Representing Concordances¶
FlexiConc is designed to standardize the way concordance data is stored and processed. Internally, a Concordance object always contains three Pandas DataFrames—metadata, tokens, and matches—which together form its internal structure.
1. Internal Structure of the Concordance Object¶
The Concordance object maintains three DataFrames that hold different aspects of the concordance data:
A. Metadata DataFrame¶
The metadata
DataFrame stores information about each concordance line. It must include a unique identifier, line_id, for each row. Additional columns may include details such as the source text identifier, chapter, paragraph, and sentence.
For example, the metadata table might be structured as follows:
line_id | text_id | chapter | paragraph | sentence |
---|---|---|---|---|
0 | ED | 10 | 35 | 63 |
1 | ED | 10 | 36 | 71 |
2 | ED | 14 | 115 | 262 |
3 | ED | 23 | 7 | 78 |
4 | LD | 45 | 85 | 192 |
B. Tokens DataFrame¶
The tokens DataFrame holds token-level details for each concordance line. It must include line_id to link tokens to their corresponding metadata entry. In addition, the tokens DataFrame typically contains:
-
offset: Indicates the token’s relative position to the matched (node) token(s):
- Negative values represent tokens in the left context.
- Zero marks the matched (node) token(s).
- Positive values represent tokens in the right context.
-
id_in_line: (Optional) The token’s sequential index within the line. If omitted, FlexiConc will reconstruct it.
- word: The token text.
- Other attributes such as part-of-speech, lemma, etc., may also be provided.
A tokens table might look like this:
cpos | offset | word | pos | lemma | line_id | id_in_line |
---|---|---|---|---|---|---|
445643 | -20 | to | IN | to | 0 | 0 |
445644 | -19 | the | DT | the | 0 | 1 |
445645 | -18 | toll-keeper | JJ | toll-keeper | 0 | 2 |
445646 | -17 | keeper | NN | keeper | 0 | 3 |
445647 | -16 | . | . | . | 0 | 4 |
445648 | -15 | then | RB | then | 0 | 5 |
445649 | -14 | he | PRP | he | 0 | 6 |
Notes: - The cpos column (optional) represents the corpus position in the original corpus when available.
C. Matches DataFrame¶
The matches
DataFrame specifies the match location within each of the concordance lines. In simple cases, it contains the same information as the offset column in tokens
. It must include:
- line_id: To associate the match with its corresponding metadata row.

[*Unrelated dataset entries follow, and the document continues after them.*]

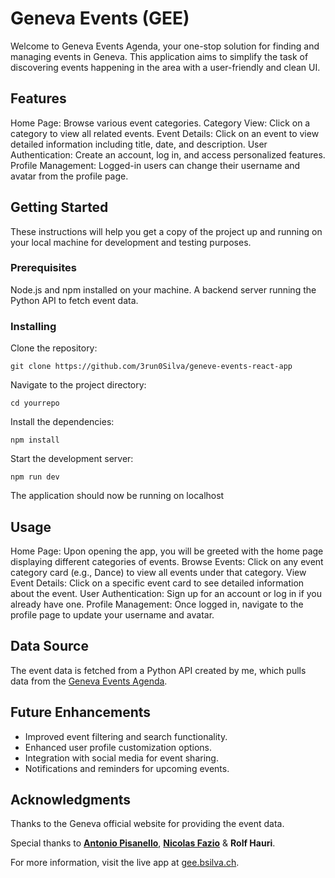 # Geneva Events  (GEE)
Welcome to Geneva Events Agenda, your one-stop solution for finding and managing events in Geneva. This application aims to simplify the task of discovering events happening in the area with a user-friendly and clean UI.

## Features
Home Page: Browse various event categories.
Category View: Click on a category to view all related events.
Event Details: Click on an event to view detailed information including title, date, and description.
User Authentication: Create an account, log in, and access personalized features.
Profile Management: Logged-in users can change their username and avatar from the profile page.

## Getting Started
These instructions will help you get a copy of the project up and running on your local machine for development and testing purposes.

### Prerequisites
Node.js and npm installed on your machine.
A backend server running the Python API to fetch event data.

### Installing
Clone the repository:
```
git clone https://github.com/3run0Silva/geneve-events-react-app
```
Navigate to the project directory:
```
cd yourrepo
```
Install the dependencies:
```
npm install
```
Start the development server:
```
npm run dev
```
The application should now be running on localhost

## Usage
Home Page: Upon opening the app, you will be greeted with the home page displaying different categories of events.
Browse Events: Click on any event category card (e.g., Dance) to view all events under that category.
View Event Details: Click on a specific event card to see detailed information about the event.
User Authentication: Sign up for an account or log in if you already have one.
Profile Management: Once logged in, navigate to the profile page to update your username and avatar.

## Data Source
The event data is fetched from a Python API created by me, which pulls data from the [Geneva Events Agenda](https://www.geneve.ch/agenda).

## Future Enhancements
* Improved event filtering and search functionality.
* Enhanced user profile customization options.
* Integration with social media for event sharing.
* Notifications and reminders for upcoming events.

## Acknowledgments
Thanks to the Geneva official website for providing the event data.

Special thanks to [**Antonio Pisanello**](https://github.com/moiap13), [**Nicolas Fazio**](https://github.com/FazioNico) & **Rolf Hauri**.

For more information, visit the live app at [gee.bsilva.ch](https://gee.bsilva.ch/).

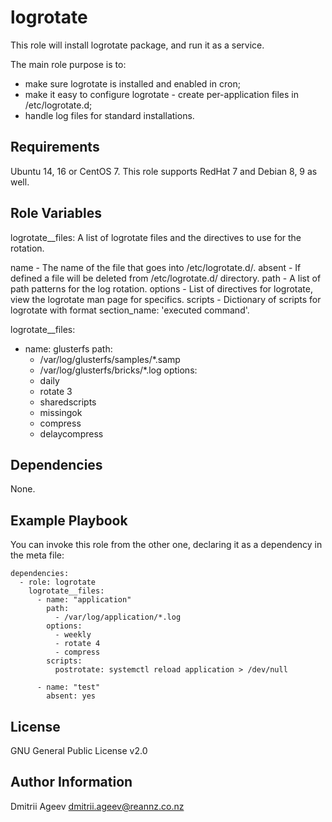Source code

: logrotate
=========

This role will install logrotate package, and run it as a service.

The main role purpose is to:
- make sure logrotate is installed and enabled in cron;
- make it easy to configure logrotate - create per-application files in /etc/logrotate.d;
- handle log files for standard installations.

Requirements
------------

Ubuntu 14, 16 or CentOS 7.
This role supports RedHat 7 and Debian 8, 9 as well.

Role Variables
--------------

logrotate__files: A list of logrotate files and the directives to use for the rotation.

name    - The name of the file that goes into /etc/logrotate.d/.
absent  - If defined a file will be deleted from /etc/logrotate.d/ directory.
path    - A list of path patterns for the log rotation.
options - List of directives for logrotate, view the logrotate man page for specifics.
scripts - Dictionary of scripts for logrotate with format section_name: 'executed command'.

logrotate__files:
  - name: glusterfs
    path:
      - /var/log/glusterfs/samples/*.samp
      - /var/log/glusterfs/bricks/*.log
    options:
      - daily
      - rotate 3
      - sharedscripts
      - missingok
      - compress
      - delaycompress

Dependencies
------------

None.

Example Playbook
----------------

You can invoke this role from the other one, declaring it as a dependency in the meta file: 
```
dependencies:
  - role: logrotate
    logrotate__files:
      - name: "application"
        path:
          - /var/log/application/*.log
        options:
          - weekly
          - rotate 4
          - compress
        scripts:
          postrotate: systemctl reload application > /dev/null

      - name: "test"
        absent: yes
```

License
-------

GNU General Public License v2.0

Author Information
------------------

Dmitrii Ageev <dmitrii.ageev@reannz.co.nz>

- match_start and match_end: Indicate the token indices that mark the beginning and end of the match.
- slot: An integer that allows for multiple matches per line.
An example matches
table might look like this:
line_id | match_start | match_end | slot |
---|---|---|---|
0 | 20 | 20 | 0 |
1 | 61 | 61 | 0 |
2 | 102 | 102 | 0 |
3 | 143 | 143 | 0 |
The matches
DataFrame is essential when there are multiple matching slots per line:
line_id | match_start | match_end | slot |
---|---|---|---|
0 | 20 | 20 | 0 |
0 | 22 | 22 | 1 |
1 | 61 | 61 | 0 |
1 | 62 | 62 | 1 |
The slot
column allows FlexiConc to focus on different matches within the same line, enabling more complex analyses.